ABOUT THIS TASK:
Out of the data below, copy every line with the string "linewidth".

Saved data entries:
==========
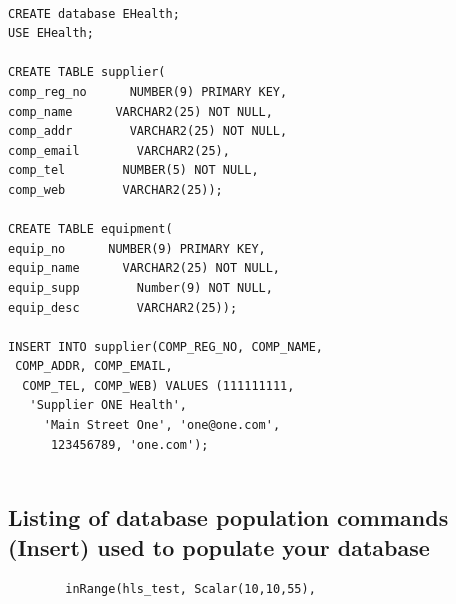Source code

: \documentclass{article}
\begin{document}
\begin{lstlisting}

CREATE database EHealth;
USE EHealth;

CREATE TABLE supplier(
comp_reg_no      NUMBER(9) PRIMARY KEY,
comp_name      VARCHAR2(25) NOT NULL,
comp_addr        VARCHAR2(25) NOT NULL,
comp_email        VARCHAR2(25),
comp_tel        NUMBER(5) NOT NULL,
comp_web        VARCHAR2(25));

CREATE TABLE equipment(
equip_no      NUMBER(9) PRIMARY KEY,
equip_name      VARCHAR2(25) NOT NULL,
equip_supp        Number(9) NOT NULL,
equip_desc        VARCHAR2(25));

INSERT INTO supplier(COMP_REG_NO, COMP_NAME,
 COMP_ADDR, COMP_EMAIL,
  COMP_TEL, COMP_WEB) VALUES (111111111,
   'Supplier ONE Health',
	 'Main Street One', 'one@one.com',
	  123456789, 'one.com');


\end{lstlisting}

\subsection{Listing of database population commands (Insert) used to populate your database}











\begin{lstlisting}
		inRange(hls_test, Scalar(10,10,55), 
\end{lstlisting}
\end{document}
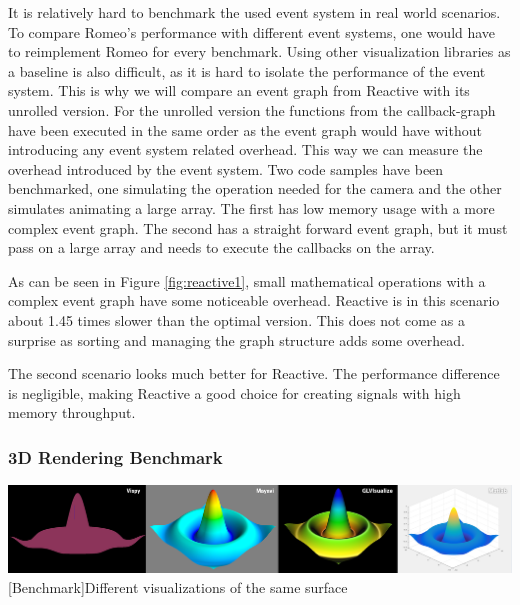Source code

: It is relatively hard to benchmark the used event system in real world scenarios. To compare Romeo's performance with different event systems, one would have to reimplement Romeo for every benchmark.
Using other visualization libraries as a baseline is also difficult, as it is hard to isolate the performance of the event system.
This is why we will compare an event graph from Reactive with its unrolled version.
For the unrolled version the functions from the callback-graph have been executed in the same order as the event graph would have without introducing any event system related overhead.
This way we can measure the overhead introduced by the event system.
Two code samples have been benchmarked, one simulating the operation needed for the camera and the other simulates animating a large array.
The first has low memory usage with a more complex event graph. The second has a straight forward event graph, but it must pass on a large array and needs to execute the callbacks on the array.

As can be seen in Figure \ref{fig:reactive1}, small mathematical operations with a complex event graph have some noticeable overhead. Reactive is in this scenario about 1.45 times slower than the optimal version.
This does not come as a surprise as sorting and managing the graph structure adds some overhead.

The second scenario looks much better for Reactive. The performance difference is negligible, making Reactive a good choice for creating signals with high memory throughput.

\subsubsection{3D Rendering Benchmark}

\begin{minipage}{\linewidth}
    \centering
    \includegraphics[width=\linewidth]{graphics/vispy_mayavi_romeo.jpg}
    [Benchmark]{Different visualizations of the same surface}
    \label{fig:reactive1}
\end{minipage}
==========
EXERCISE ANSWER:
\begin{minipage}{\linewidth}
    \includegraphics[width=\linewidth]{graphics/vispy_mayavi_romeo.jpg}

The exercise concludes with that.